Begriffspanscherei einer Kanzlerkandidatin

In der Frühzeit des deutschen Fernsehens war der Chefsprecher der Tagesschau mehr als nur das Gesicht der Sendung. Ein Karl-Heinz Köpcke war bis zu seiner Pensionierung 1987 eine nationale Institution. Er war die Verbindung der Deutschen zum Weltgeschehen. Diese Zeiten sind lange vorbei, es kann sich auch kaum noch jemand an den vier Jahre später verstorbenen Köpcke erinnern.

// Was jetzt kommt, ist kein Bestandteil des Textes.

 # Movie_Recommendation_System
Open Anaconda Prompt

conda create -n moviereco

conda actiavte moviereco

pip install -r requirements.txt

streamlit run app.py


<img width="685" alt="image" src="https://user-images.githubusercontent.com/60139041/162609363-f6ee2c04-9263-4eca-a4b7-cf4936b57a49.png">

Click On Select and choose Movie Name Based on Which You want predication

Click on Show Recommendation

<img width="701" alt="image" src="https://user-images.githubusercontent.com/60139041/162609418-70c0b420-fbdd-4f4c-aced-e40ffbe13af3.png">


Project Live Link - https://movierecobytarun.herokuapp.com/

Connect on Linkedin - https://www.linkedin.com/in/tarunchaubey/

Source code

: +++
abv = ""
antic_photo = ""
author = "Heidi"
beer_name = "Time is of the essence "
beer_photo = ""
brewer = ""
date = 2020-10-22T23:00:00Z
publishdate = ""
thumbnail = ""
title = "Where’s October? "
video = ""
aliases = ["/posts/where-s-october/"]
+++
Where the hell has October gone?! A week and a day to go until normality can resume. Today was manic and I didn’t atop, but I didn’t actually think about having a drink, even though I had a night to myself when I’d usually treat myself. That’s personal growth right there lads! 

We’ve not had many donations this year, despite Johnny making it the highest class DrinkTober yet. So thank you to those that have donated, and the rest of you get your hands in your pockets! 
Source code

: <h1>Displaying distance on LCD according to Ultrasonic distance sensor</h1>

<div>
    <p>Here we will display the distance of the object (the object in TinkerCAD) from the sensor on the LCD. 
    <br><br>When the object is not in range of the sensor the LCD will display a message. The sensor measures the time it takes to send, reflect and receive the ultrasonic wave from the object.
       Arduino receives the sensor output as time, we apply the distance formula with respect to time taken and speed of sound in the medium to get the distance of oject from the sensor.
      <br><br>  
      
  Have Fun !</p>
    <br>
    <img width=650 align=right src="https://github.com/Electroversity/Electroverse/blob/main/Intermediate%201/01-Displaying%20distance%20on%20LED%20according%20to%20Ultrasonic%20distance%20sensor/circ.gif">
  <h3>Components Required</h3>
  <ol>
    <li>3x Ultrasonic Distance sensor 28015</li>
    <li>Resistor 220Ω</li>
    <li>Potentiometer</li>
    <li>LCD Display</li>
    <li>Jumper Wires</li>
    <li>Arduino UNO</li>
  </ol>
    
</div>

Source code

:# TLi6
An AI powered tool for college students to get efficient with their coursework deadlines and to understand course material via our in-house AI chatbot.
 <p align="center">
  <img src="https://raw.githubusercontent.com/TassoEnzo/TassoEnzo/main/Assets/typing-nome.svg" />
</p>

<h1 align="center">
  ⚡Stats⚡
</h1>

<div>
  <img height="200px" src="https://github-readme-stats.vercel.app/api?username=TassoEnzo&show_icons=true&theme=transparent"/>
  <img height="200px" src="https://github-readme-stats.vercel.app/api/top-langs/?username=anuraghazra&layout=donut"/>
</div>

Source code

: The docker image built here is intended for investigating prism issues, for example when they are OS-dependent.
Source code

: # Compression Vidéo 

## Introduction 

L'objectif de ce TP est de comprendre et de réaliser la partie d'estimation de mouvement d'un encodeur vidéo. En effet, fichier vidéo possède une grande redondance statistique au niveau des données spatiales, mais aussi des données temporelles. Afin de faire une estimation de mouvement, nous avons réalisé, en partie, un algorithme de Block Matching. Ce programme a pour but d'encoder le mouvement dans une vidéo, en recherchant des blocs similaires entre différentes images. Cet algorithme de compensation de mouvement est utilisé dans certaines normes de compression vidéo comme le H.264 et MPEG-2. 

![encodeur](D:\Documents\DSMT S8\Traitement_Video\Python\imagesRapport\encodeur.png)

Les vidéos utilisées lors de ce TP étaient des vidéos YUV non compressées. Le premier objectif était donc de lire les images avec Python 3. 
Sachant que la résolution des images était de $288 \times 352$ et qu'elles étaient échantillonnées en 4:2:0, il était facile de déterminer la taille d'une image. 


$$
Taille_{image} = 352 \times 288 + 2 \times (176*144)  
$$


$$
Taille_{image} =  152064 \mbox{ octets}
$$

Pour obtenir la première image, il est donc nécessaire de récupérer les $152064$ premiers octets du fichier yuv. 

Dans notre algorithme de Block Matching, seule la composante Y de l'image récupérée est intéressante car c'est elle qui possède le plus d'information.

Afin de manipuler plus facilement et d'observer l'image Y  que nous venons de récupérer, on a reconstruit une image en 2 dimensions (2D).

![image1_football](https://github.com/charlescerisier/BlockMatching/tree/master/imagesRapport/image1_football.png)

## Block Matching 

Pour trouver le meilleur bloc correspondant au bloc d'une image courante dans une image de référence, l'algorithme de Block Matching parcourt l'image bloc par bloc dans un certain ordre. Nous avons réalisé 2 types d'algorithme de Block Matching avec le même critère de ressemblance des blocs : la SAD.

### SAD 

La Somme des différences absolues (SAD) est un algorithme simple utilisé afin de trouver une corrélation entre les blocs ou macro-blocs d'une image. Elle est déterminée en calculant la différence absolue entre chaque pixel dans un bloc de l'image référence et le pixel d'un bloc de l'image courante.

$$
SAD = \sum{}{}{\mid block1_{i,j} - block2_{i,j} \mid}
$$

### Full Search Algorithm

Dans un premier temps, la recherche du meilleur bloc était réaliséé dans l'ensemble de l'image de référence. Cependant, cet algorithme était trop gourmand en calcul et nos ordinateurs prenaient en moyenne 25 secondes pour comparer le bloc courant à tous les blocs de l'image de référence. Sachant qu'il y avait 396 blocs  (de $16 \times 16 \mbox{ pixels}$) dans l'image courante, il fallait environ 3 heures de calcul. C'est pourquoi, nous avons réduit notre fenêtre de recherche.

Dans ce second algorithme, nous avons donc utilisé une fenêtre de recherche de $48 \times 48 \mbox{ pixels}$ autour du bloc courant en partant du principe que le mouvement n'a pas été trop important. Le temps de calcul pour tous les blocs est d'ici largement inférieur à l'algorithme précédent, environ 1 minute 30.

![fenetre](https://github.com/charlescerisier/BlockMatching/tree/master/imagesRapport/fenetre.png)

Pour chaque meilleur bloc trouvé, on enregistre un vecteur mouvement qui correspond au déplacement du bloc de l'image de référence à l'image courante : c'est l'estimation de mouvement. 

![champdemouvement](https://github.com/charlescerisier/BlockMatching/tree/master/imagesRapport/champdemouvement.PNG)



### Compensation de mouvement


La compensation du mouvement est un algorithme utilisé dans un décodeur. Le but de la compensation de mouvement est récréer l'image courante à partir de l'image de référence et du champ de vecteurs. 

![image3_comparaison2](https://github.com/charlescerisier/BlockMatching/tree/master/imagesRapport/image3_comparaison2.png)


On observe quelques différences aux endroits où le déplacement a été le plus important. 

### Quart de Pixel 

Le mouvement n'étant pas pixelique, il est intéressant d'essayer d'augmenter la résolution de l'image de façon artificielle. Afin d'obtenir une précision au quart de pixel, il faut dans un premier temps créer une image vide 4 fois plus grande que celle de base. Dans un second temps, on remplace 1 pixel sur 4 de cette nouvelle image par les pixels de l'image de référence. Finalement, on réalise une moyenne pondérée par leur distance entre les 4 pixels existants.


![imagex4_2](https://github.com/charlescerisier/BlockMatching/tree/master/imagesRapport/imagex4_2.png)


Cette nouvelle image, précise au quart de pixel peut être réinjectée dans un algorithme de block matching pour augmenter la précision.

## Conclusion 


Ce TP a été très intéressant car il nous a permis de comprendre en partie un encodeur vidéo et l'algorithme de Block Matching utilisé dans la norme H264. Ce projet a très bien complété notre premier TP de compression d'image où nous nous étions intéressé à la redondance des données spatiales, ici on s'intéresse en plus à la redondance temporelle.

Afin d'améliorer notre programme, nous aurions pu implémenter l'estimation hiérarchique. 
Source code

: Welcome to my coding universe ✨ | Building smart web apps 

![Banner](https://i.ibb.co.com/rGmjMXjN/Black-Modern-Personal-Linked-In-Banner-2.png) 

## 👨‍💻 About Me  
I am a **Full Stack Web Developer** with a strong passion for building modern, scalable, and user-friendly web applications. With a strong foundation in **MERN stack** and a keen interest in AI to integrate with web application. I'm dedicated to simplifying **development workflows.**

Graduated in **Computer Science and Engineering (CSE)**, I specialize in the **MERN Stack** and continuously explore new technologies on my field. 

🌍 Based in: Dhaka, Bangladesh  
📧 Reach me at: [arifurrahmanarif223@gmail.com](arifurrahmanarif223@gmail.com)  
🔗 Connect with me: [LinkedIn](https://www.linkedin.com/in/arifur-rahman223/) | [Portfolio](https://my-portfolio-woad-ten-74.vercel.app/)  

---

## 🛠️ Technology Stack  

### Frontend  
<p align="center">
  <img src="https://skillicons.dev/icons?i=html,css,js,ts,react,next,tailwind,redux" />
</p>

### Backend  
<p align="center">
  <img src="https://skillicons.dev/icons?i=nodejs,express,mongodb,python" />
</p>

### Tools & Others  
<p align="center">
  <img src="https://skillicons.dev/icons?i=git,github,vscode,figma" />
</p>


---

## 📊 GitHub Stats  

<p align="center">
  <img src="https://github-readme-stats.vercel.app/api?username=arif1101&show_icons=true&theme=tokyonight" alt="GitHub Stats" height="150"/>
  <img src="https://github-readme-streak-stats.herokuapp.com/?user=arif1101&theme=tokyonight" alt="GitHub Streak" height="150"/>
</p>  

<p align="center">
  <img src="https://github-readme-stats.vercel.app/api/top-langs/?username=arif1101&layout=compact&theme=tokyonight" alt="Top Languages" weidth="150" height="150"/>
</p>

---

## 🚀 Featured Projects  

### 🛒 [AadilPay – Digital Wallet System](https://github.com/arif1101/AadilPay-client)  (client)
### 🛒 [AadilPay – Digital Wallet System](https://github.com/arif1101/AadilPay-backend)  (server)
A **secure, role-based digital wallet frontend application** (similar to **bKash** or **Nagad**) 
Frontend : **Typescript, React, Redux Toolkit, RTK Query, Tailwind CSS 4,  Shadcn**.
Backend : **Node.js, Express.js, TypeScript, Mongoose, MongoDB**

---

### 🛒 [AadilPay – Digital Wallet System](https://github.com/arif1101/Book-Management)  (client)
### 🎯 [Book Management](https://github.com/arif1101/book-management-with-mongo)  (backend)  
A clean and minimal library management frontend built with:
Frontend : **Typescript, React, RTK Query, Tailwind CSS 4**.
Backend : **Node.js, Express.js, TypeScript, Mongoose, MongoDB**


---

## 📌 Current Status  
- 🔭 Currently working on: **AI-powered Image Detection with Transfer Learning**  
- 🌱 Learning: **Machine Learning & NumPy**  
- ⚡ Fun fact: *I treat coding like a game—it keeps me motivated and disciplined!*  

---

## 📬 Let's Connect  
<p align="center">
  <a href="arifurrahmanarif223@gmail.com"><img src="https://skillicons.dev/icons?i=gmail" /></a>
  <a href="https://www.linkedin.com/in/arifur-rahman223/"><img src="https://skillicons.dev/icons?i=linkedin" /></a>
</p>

Trotzdem gilt die Tagesschau weiterhin als die wichtigste Nachrichtensendung in Deutschland. Deren Chefsprecher sind Aushängeschilder geblieben, habituell verkörpern sie die Distanz zu den berichteten Ereignissen. Insofern war es eine Überraschung als der gerade erst pensionierte Jan Hofer seinen Wechsel zu RTL verkündete. Stand doch der Kölner Sender immer für das Gegenteil des Tagesschau-Konservativismus: Infotainment statt Distanziertheit.

Keine bloße Kopie

Gestern Abend erlebten die Zuschauer die Premiere des neu entwickelten Formats „RTL Direkt.“ Es soll um 22:15 Uhr die Lücke zwischen den Abendnachrichten um 18:45 Uhr und dem um Mitternacht gesendeten „Nachtjournal“ schließen. Bisher war das für RTL kein Problem, aber in den fragmentierten Medienmärkten haben solche Nachrichtenformate offenbar eine neue Attraktivität. Dabei ist das Konzept durchaus gelungen, weil es mehr ist als nur eine Kopie der „Tagesthemen“ oder des „heute journal“. Nicht der Nachrichtenüberblick steht im Mittelpunkt, sondern man setzt in den 20 Minuten einen inhaltlichen Schwerpunkt.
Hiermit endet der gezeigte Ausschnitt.